J’ai tourné trois films dans ce même périmètre lorrain : La Quatrième Génération, Trois Soldats allemands et Bienvenue à Bataville. C’est un lieu où j’ai passé mon enfance, avec lequel j’ai des liens affectifs. Dans le travail d’un cinéaste, il y a beaucoup de choses qui sont de l’ordre du désir, de l’intuition, des sensations d’enfance, visuelles ou olfactives. Un film, ce n’est pas l’illustration d’une thèse ! Dans La Quatrième Génération, je m’étais intéressé à l’histoire de ma famille, avec son versant économique qui était l’entreprise de mes aïeux. En trois générations – comme à Bataville mais à bien moindre échelle – ils avaient monté une affaire, l’avaient développée, et finalement liquidée. J’avais envie de traiter d’une histoire économique dans cette partie de la Lorraine, mais je pensais que la scierie familiale était un cadre un peu étroit. Aussi, j’ai été content de découvrir l’existence de Bataville qui se trouve juste à côté. Outre mon attachement affectif à la région, outre mon désir de travailler à travers plusieurs générations sur un monde industriel, il y a une troisième raison qui se retrouve dans tous les films que j’ai faits depuis une dizaine d’années, ceux que j’ai cités et plus encore L’Affaire Valérie : je m’intéresse aux représentations du passé, à la manière dont il vient jusqu’à nous, à travers les traces, les souvenirs, les paroles. À l’opposé d’un cinéma de reconstitution, j’essaie de voir comment le passé affleure jusqu’à nous.

 

Plus du côté de la mémoire que de l’histoire ?

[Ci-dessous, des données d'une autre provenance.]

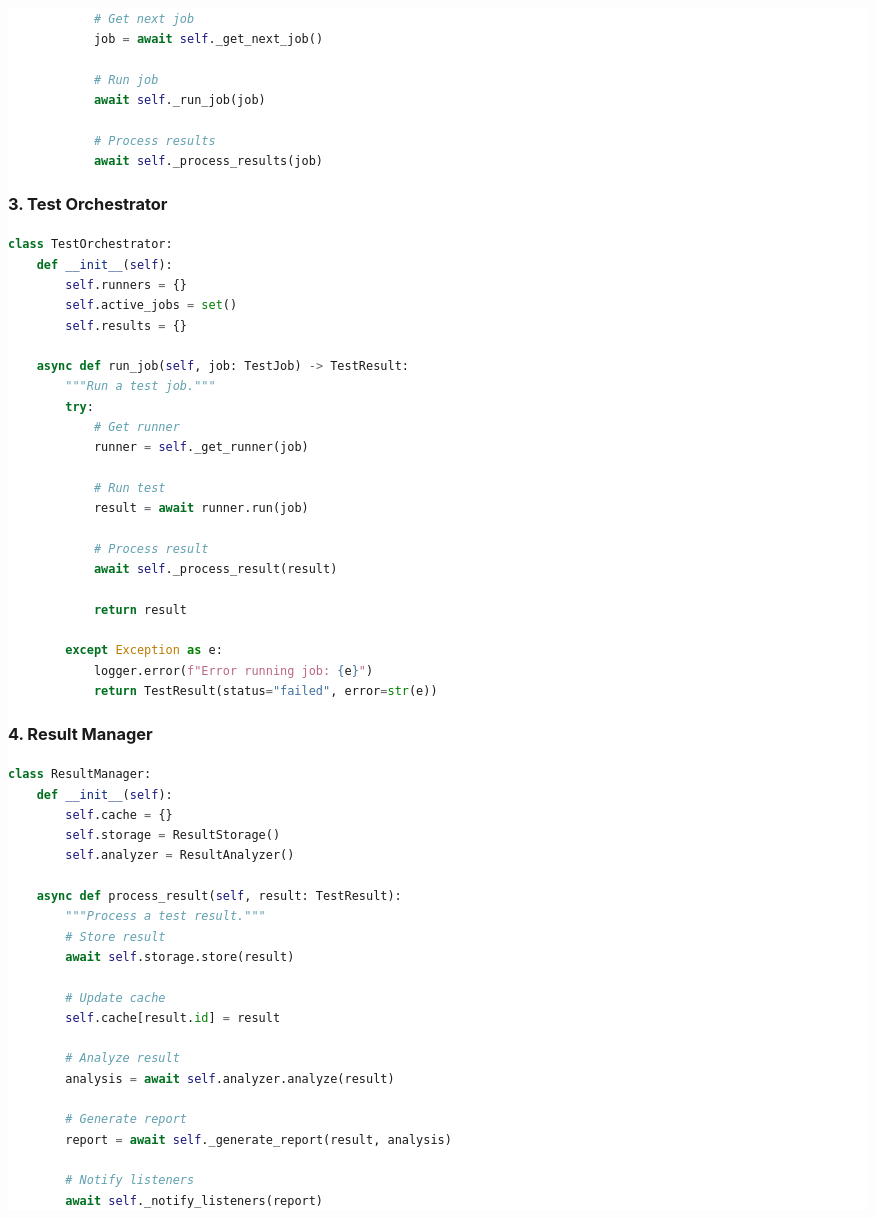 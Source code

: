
 ```python
            # Get next job
            job = await self._get_next_job()

            # Run job
            await self._run_job(job)

            # Process results
            await self._process_results(job)
```

### 3. Test Orchestrator

```python
class TestOrchestrator:
    def __init__(self):
        self.runners = {}
        self.active_jobs = set()
        self.results = {}

    async def run_job(self, job: TestJob) -> TestResult:
        """Run a test job."""
        try:
            # Get runner
            runner = self._get_runner(job)

            # Run test
            result = await runner.run(job)

            # Process result
            await self._process_result(result)

            return result

        except Exception as e:
            logger.error(f"Error running job: {e}")
            return TestResult(status="failed", error=str(e))
```

### 4. Result Manager

```python
class ResultManager:
    def __init__(self):
        self.cache = {}
        self.storage = ResultStorage()
        self.analyzer = ResultAnalyzer()

    async def process_result(self, result: TestResult):
        """Process a test result."""
        # Store result
        await self.storage.store(result)

        # Update cache
        self.cache[result.id] = result

        # Analyze result
        analysis = await self.analyzer.analyze(result)

        # Generate report
        report = await self._generate_report(result, analysis)

        # Notify listeners
        await self._notify_listeners(report)
```
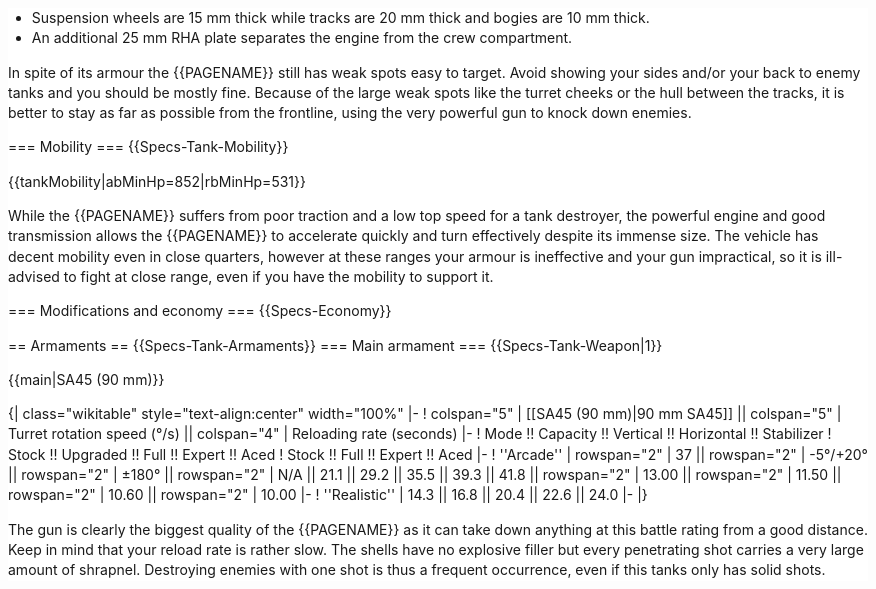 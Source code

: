 - Suspension wheels are 15 mm thick while tracks are 20 mm thick and bogies are 10 mm thick.
- An additional 25 mm RHA plate separates the engine from the crew compartment.

In spite of its armour the {{PAGENAME}} still has weak spots easy to target. Avoid showing your sides and/or your back to enemy tanks and you should be mostly fine. Because of the large weak spots like the turret cheeks or the hull between the tracks, it is better to stay as far as possible from the frontline, using the very powerful gun to knock down enemies.

=== Mobility ===
{{Specs-Tank-Mobility}}



{{tankMobility|abMinHp=852|rbMinHp=531}}

While the {{PAGENAME}} suffers from poor traction and a low top speed for a tank destroyer, the powerful engine and good transmission allows the {{PAGENAME}} to accelerate quickly and turn effectively despite its immense size. The vehicle has decent mobility even in close quarters, however at these ranges your armour is ineffective and your gun impractical, so it is ill-advised to fight at close range, even if you have the mobility to support it.

=== Modifications and economy ===
{{Specs-Economy}}

== Armaments ==
{{Specs-Tank-Armaments}}
=== Main armament ===
{{Specs-Tank-Weapon|1}}



{{main|SA45 (90 mm)}}

{| class="wikitable" style="text-align:center" width="100%"
|-
! colspan="5" | [[SA45 (90 mm)|90 mm SA45]] || colspan="5" | Turret rotation speed (°/s) || colspan="4" | Reloading rate (seconds)
|-
! Mode !! Capacity !! Vertical !! Horizontal !! Stabilizer
! Stock !! Upgraded !! Full !! Expert !! Aced
! Stock !! Full !! Expert !! Aced
|-
! ''Arcade''
| rowspan="2" | 37 || rowspan="2" | -5°/+20° || rowspan="2" | ±180° || rowspan="2" | N/A || 21.1 || 29.2 || 35.5 || 39.3 || 41.8 || rowspan="2" | 13.00 || rowspan="2" | 11.50 || rowspan="2" | 10.60 || rowspan="2" | 10.00
|-
! ''Realistic''
| 14.3 || 16.8 || 20.4 || 22.6 || 24.0
|-
|}

The gun is clearly the biggest quality of the {{PAGENAME}} as it can take down anything at this battle rating from a good distance. Keep in mind that your reload rate is rather slow. The shells have no explosive filler but every penetrating shot carries a very large amount of shrapnel. Destroying enemies with one shot is thus a frequent occurrence, even if this tanks only has solid shots.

Oui. Et même de la mémoire absente. Généralement, je suis d’autant plus intéressé par le passé qu’il en reste peu de traces - comme dans L’Affaire Valérie ou Trois Soldats allemands où j’ai refabriqué du passé quasiment à partir de rien : des décors vides, des énigmes irrésolues, des visages manquants, des photos disparues. Avec Bataville, j’aurais pu adopter une esthétique de la disparition – filmer les bâtiments vides de l’usine, me mettre en quête des disparus, etc. –  mais c’est un cinéma qu’on a déjà beaucoup vu dans le genre documentaire social des dernières décennies. Alors j’ai plutôt tenté d’imaginer comment c’était quand cela fonctionnait bien. Dans mes précédents films, j’avais travaillé sur le vide et l’absence de traces matérielles du passé ; dans Bienvenue à Bataville j’ai plutôt travaillé sur le plein. Cela peut surprendre, mais c’est pourtant le même projet : un travail sur le lien entre passé et présent.

Je ne suis pas dans le cinéma direct, ni dans le cinéma vérité. J’aime en regarder mais, en tant que cinéaste, je ne suis pas dans un cinéma du présent. Je ne suis même pas sûr d’être dans un cinéma du réel. Je filme plutôt sous le réel. Certes, c’est bien du cinéma documentaire, en ce sens que je filme ce qui est. Mais ce n’est pas la vision immédiate qui m’intéresse. J’essaie de voir ce qu’il y a dessous, comment le passé est venu jusqu’à nous, comment les traces des générations antérieures se manifestent devant nous. C’est un cinéma documentaire de la trace, ou de l’absence, un cinéma un peu fantomatique. Ni tout à fait l’Histoire, ni tout à fait la mémoire, plutôt entre les deux – un jeu entre l’absence et la présence. C’est exactement ce que j’ai voulu faire avec Bienvenue à Bataville. J’ai essayé de faire revenir le fantôme de ce que fut Bataville, et c’est ce que je recherche au fond dans chaque film.

 

Propos recueillis par Éva Ségal, décembre 2008.